━━━━━ Records for processing

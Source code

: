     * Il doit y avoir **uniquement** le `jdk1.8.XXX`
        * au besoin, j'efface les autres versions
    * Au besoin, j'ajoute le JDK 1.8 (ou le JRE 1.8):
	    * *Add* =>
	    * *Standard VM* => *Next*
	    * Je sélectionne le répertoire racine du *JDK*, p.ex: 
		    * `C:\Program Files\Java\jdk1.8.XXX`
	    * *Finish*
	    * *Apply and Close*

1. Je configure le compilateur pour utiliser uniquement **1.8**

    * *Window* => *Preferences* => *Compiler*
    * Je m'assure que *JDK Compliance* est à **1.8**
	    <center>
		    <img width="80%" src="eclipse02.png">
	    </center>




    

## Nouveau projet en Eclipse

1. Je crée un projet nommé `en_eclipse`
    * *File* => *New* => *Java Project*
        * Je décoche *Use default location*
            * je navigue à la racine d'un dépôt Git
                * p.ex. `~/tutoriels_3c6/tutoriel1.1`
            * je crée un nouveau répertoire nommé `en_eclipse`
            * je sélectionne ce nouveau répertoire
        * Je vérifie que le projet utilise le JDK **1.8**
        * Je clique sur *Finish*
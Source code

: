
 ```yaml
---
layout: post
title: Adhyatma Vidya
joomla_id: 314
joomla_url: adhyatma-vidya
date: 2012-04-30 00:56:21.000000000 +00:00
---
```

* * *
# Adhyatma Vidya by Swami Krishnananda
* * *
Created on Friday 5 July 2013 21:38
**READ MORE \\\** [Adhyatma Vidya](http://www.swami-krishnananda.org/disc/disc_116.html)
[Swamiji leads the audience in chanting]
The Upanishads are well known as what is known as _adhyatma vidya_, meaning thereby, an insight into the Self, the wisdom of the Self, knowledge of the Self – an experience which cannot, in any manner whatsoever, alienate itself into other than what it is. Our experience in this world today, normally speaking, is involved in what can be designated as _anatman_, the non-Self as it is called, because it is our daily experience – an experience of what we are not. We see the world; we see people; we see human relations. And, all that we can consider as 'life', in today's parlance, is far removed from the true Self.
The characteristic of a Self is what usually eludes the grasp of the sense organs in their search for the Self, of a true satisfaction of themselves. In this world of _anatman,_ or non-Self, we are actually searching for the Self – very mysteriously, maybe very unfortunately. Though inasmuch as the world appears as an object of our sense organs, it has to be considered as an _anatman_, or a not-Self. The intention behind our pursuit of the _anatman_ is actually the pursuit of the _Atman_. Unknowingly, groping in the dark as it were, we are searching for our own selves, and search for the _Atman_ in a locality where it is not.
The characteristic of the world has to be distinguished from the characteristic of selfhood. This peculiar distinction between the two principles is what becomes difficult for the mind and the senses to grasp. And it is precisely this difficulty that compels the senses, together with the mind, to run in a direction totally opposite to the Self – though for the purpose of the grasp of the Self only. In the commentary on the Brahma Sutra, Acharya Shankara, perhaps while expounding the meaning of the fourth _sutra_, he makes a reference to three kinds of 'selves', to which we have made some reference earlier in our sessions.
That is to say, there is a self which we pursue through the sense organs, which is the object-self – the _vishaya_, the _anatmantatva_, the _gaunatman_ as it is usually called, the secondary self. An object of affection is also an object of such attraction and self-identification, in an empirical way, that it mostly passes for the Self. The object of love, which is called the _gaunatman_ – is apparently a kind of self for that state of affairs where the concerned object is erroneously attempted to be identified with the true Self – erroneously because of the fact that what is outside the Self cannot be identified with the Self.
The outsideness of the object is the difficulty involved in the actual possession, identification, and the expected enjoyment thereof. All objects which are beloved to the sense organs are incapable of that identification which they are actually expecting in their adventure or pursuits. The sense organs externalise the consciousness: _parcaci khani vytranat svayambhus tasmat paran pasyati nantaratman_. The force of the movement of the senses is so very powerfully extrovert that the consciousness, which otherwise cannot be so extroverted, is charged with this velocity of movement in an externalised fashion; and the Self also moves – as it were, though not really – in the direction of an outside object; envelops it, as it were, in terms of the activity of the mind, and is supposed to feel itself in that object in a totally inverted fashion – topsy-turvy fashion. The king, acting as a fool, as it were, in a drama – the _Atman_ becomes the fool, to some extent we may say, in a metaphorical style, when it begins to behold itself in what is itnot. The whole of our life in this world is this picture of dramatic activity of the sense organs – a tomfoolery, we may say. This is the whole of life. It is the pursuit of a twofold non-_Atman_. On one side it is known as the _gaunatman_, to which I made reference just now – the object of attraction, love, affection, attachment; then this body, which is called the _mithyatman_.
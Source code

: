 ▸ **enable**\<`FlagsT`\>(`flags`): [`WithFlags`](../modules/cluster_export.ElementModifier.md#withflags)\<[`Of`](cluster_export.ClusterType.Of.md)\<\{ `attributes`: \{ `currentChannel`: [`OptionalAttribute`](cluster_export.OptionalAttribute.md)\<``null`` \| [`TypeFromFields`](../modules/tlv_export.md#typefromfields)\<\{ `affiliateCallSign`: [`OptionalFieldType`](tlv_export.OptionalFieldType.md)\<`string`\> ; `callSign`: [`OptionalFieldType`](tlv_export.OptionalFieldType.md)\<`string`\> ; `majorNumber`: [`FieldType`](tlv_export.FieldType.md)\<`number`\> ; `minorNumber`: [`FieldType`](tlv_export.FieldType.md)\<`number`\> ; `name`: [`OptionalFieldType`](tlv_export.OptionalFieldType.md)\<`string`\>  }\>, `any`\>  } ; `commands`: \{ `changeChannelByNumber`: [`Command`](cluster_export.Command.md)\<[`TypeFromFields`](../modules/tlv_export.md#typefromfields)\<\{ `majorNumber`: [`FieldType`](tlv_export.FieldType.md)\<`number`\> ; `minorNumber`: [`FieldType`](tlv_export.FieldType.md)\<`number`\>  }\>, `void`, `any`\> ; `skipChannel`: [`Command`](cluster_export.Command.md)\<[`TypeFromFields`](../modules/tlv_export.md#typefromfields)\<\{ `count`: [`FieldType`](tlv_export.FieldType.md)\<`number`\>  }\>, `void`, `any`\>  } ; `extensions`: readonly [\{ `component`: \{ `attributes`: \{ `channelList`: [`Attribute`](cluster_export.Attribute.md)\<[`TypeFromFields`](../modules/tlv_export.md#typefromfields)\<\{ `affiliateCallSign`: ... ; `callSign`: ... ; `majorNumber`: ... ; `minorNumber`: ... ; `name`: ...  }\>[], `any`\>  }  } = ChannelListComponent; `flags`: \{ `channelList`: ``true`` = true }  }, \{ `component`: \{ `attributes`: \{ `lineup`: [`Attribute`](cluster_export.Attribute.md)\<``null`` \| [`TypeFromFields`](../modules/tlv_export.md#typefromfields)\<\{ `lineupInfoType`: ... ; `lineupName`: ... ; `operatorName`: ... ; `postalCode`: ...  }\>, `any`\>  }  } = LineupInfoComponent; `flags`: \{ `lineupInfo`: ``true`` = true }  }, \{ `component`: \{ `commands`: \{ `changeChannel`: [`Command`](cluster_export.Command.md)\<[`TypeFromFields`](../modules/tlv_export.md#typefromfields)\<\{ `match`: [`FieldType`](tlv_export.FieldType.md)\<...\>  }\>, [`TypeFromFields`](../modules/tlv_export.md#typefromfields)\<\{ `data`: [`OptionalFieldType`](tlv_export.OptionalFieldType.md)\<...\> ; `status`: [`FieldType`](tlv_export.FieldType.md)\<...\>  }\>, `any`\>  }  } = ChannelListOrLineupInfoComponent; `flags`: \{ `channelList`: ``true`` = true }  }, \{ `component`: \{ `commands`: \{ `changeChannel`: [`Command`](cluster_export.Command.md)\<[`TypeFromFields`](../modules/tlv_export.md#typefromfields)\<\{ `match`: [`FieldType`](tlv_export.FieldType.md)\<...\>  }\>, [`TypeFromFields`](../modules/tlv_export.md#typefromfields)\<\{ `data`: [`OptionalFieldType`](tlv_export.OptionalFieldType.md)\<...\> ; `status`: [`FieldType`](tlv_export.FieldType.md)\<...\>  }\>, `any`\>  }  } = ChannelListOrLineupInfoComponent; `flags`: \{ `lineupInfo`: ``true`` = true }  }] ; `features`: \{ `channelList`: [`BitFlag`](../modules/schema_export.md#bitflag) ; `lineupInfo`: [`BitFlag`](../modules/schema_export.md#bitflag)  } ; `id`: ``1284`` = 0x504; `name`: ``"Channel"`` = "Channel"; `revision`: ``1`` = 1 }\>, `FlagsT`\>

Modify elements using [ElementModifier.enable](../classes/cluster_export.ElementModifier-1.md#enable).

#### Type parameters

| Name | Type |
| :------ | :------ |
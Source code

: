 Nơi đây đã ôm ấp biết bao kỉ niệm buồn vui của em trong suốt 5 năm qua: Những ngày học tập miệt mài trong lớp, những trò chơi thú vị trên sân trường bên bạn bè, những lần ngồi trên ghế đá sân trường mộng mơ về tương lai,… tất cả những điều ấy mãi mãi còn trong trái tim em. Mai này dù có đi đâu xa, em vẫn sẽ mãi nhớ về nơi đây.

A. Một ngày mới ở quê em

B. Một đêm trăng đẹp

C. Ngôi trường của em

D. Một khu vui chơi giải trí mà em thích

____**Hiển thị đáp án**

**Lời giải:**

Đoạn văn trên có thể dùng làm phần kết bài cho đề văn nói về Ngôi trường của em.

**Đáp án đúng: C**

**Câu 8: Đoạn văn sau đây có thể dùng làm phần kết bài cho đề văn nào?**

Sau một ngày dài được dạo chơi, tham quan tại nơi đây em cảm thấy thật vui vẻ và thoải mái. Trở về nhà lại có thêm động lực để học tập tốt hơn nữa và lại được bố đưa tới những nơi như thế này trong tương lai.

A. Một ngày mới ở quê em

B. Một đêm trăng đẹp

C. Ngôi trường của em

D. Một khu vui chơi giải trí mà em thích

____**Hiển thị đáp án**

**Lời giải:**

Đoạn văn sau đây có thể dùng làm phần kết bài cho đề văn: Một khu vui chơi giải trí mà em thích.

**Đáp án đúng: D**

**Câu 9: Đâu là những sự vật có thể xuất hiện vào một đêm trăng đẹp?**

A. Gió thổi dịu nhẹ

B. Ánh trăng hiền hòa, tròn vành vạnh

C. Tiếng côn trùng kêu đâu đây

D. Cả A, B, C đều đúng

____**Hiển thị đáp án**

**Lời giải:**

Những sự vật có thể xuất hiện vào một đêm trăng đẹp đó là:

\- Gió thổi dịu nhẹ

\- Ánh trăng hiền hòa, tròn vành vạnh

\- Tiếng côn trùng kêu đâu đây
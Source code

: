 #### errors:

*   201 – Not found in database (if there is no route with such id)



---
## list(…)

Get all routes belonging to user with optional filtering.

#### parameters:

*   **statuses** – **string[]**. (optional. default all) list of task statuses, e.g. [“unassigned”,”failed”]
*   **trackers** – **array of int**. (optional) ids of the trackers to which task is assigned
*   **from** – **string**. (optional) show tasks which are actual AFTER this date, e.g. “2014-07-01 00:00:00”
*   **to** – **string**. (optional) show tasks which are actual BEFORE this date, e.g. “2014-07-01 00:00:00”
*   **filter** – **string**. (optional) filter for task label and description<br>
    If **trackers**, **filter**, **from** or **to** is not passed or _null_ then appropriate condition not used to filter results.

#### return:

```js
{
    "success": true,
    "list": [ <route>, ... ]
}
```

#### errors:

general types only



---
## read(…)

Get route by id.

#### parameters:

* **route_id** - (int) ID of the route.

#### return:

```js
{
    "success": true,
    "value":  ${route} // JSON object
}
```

━━━━━━━━━━

▶ **What the task requires**:
Show each line of the records above containing "trăng".

▶ **Written answer**:
B. Một đêm trăng đẹp
B. Một đêm trăng đẹp
**Câu 9: Đâu là những sự vật có thể xuất hiện vào một đêm trăng đẹp?**
B. Ánh trăng hiền hòa, tròn vành vạnh
Những sự vật có thể xuất hiện vào một đêm trăng đẹp đó là:
\- Ánh trăng hiền hòa, tròn vành vạnh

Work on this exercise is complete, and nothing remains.